▶ _Work to be completed_:
A copy is needed of each line in the records that has the word "files".

▶ _Data for review_:

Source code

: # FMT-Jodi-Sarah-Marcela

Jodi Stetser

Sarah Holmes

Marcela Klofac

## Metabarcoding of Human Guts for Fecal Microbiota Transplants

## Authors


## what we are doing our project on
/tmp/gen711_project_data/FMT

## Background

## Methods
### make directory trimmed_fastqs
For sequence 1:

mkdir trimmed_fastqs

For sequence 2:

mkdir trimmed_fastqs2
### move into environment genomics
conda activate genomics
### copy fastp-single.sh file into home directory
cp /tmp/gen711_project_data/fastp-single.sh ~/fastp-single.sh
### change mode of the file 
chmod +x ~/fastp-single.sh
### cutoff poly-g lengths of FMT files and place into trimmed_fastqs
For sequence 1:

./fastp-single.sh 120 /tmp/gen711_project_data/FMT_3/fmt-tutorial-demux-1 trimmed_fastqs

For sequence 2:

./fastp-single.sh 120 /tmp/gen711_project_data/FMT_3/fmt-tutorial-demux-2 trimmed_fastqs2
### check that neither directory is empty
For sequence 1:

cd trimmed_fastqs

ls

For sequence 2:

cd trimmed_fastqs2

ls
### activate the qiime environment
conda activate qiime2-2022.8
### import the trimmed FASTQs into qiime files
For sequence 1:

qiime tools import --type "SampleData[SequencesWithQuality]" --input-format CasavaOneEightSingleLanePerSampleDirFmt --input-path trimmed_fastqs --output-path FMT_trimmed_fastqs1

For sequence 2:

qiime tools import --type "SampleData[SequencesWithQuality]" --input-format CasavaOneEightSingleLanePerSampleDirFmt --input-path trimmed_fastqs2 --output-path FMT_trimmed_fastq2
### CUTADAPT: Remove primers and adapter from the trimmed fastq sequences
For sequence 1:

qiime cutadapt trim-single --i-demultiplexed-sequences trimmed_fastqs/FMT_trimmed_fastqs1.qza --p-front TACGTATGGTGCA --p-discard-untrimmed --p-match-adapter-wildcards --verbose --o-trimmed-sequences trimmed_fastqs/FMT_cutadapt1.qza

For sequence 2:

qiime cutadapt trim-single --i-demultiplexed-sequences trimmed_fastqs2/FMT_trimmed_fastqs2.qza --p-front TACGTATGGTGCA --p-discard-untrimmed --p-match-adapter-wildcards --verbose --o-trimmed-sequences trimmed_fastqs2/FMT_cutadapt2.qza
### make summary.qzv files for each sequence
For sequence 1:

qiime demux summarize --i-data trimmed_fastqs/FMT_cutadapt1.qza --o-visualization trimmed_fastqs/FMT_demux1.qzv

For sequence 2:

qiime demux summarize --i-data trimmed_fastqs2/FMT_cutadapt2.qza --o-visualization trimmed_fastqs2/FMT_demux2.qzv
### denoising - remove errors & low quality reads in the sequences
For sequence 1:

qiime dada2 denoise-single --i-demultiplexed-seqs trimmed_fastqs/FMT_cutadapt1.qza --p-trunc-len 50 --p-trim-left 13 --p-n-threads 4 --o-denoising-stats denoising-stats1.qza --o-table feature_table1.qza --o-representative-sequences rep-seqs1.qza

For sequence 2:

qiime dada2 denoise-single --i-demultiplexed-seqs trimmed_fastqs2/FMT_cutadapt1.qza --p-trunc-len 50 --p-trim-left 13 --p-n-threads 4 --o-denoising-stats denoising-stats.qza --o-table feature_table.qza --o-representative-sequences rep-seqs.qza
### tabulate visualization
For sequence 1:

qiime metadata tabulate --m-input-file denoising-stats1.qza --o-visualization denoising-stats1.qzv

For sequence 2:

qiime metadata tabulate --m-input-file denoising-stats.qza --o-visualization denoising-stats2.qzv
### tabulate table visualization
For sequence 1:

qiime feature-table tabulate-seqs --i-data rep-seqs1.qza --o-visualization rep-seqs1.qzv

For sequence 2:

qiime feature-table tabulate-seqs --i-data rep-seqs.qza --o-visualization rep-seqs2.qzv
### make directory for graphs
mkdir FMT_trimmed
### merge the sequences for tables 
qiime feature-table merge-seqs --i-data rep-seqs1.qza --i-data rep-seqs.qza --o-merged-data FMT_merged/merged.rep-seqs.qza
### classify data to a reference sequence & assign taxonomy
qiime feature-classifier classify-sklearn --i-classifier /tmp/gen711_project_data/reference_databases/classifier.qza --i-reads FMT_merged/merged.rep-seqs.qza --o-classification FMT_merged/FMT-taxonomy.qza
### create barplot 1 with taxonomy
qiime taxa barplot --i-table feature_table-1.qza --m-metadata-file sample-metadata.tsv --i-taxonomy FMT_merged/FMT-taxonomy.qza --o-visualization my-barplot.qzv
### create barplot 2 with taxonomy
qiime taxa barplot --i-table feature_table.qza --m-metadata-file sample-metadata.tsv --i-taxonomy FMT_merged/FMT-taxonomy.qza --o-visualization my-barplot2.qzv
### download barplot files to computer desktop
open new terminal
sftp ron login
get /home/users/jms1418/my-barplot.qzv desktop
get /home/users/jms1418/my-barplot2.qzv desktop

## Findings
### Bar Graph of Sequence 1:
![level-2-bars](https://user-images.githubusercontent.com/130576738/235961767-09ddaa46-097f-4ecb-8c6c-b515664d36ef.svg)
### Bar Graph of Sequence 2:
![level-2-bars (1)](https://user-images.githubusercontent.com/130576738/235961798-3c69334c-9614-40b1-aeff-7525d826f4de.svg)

▶ _Answer space_:
### cutoff poly-g lengths of FMT files and place into trimmed_fastqs
### import the trimmed FASTQs into qiime files
### make summary.qzv files for each sequence
### download barplot files to computer desktop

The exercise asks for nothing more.